Why ‘Sick Person Safe Words’ Could Help Communicate Your Health Struggles
So, what sort of symptoms are you experiencing today?
How many people have you told about them? Does your spouse know what you’re feeling? Your friends? Your parents? Or, have you fallen silent because you’re tired of bitching about something every single day?
Something I battle is deciding whether or not to open my mouth and talk about what I’m feeling or going through each day.
“I have a migraine and vertigo.”
“Widespread pain stopped me from sleeping last night.”
“I’m having an irritable bowel syndrome (IBS) flare that’s lasting three days so far.”
“Today I’m too tired to push through.”
“I’m having too much pain and weakness to walk well.”
“I’m too anxious to go out tonight.”
“I’m too nauseated to eat dinner right now.”
“Lately, my depression has been getting the best of me, I need to lay down.”
Who wants to hear that? Who wants to hear me tell them every single day about what I’m going through? Because it’s always something. I never don’t have some sort of complaint.
And if you’re anything like me, you get tired of “bitching.” You get tired of seeming like you’re bitching.
Feeling like you’ve never got any good news to deliver will cause you to fall silent. Not talking about your symptoms and how you’re feeling eventually leads you to be reclusive. Your friends and family don’t know what you’re going through, and you don’t want to tell them. You get pissy and frustrated because the house is too loud and you’re experiencing hypersensitivity, or you’re being pushed to your limits while you’re out and no one seems to catch on.
It’s an endless cycle of feeling like a whiner and complainer and a burden versus not being understood or cared for because you don’t express what you’re dealing with.
Personally, I tend to turn into a bit of an asshole when I’m really going through it. I get quiet and testy. I snap a bit. I don’t communicate well.
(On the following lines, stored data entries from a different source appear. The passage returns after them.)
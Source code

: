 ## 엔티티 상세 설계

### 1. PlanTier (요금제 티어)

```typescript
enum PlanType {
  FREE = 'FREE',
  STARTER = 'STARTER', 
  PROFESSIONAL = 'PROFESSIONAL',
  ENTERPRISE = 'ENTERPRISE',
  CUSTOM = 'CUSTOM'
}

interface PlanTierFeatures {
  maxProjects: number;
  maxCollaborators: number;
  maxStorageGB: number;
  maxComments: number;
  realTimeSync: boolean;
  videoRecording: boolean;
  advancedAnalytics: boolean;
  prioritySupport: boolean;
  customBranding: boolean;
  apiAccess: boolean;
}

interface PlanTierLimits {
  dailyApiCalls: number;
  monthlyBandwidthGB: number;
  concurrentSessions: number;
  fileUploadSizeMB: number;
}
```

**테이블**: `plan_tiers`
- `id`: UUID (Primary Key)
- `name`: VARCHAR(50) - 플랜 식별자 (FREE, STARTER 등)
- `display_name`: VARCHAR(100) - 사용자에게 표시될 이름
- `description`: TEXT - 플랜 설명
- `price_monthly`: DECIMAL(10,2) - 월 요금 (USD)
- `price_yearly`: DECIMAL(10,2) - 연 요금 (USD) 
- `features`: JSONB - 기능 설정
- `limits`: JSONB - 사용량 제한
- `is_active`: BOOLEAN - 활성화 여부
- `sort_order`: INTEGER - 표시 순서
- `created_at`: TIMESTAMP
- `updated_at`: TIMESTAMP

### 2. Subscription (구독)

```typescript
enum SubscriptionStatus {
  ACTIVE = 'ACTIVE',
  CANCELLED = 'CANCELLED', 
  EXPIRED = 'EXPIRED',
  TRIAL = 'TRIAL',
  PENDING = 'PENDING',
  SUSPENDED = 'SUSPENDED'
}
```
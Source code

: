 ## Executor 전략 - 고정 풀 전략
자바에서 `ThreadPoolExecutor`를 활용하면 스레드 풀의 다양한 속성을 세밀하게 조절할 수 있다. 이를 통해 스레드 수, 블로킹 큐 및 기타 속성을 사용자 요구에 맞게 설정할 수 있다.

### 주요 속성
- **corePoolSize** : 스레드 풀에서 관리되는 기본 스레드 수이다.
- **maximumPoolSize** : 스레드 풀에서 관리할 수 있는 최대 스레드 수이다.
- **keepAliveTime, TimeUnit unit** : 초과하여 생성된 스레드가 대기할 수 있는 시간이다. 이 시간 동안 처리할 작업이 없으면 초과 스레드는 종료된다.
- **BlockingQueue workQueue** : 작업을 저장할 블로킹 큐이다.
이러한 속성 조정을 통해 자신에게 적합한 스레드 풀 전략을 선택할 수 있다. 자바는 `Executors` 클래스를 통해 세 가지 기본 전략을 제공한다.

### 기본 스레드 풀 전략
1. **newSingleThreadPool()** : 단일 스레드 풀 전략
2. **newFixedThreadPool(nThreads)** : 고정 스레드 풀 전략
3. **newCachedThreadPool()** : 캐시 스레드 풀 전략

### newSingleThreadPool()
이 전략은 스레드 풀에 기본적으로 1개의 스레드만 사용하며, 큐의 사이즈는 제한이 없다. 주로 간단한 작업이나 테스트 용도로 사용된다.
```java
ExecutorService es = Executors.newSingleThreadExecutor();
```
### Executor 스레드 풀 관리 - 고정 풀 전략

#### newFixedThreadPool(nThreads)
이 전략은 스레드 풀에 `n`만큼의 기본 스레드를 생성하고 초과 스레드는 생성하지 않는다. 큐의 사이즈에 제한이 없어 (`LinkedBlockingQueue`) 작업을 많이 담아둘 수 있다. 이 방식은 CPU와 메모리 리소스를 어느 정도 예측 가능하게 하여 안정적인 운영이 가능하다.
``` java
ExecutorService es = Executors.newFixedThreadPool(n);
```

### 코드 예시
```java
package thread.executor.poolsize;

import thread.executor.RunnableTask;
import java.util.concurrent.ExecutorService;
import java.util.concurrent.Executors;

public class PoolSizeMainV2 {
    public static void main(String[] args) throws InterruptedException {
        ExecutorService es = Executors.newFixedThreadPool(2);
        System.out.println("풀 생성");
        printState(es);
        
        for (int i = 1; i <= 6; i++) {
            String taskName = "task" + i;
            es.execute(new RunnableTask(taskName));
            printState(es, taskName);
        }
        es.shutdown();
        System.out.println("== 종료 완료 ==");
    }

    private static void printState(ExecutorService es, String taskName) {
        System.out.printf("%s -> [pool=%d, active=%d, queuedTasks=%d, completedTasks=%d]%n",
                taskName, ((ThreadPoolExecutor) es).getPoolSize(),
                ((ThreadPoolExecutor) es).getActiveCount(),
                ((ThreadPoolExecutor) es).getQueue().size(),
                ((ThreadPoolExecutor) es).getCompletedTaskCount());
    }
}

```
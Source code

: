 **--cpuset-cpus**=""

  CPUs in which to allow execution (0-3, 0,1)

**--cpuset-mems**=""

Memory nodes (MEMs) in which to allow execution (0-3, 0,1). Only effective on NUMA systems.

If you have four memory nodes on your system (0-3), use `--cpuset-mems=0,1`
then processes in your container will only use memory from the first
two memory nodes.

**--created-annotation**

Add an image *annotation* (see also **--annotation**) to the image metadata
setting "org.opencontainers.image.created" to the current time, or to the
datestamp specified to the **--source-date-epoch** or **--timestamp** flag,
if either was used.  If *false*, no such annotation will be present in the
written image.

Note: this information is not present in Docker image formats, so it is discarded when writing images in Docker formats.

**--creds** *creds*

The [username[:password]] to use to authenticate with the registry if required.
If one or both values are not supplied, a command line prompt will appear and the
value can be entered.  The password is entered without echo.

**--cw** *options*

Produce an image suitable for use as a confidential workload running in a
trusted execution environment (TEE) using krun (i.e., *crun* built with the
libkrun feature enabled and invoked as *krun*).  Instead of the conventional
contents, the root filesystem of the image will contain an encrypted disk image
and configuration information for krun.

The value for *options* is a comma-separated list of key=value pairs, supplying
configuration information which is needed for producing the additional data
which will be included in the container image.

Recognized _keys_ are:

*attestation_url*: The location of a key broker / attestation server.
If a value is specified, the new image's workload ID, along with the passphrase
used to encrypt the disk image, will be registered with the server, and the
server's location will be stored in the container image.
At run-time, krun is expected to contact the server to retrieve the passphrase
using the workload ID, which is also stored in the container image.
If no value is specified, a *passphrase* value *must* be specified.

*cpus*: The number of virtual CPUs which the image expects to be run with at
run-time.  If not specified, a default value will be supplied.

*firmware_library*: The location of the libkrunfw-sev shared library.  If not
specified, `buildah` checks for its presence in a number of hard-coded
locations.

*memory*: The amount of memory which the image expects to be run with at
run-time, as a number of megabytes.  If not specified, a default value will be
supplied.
And for some reason, I often expected the people around me to just get it, but they can’t get it until I say something, otherwise I just look like a cranky asshole.
This leads me to a strange (brilliant?) idea.
A sick person’s safe phrase.
What if, instead of “my depression is really creeping in on me today,” you say something like, “Mister Rogers is in the neighborhood?”
Maybe instead of, “I’m feeling so incredibly nauseated and dizzy,” you try, “I’m practicing my eggplant impression?”
“I’m having a lot of pain” could translate to, “the tin man lost his oil can.”
These seem silly, I get that, but here’s the idea behind the whole thing:
If saying one of these phrases allows you to make it clear to those around you that you simply are not feeling well in a way that doesn’t make you feel like all you do is complain, then hopefully you’ll be more inclined to speak up and let those around you know what you’re dealing with.
Aside from letting “your people” know what’s going on, it might make you more comfortable leaving public situations with people who don’t know you well or don’t know what you go through.
If you can turn to your friends and say your safe phrase, they can better accommodate you without you having to reveal to strangers or co-workers that you feel like you’re going to fall down at any moment.
Try it out — let me know if you do.
And keep this in mind — you’re not bitching. We don’t need to go through chronic physical and mental illness alone.
Don’t isolate yourself for fear of sounding like a broken record. And if anyone does make you feel like you’re bitching, tell them to shove it — they’re not a part of your support system and you don’t need them around.
That being said, I’m always here to listen, even if you just need to vent to someone about what you’re dealing with.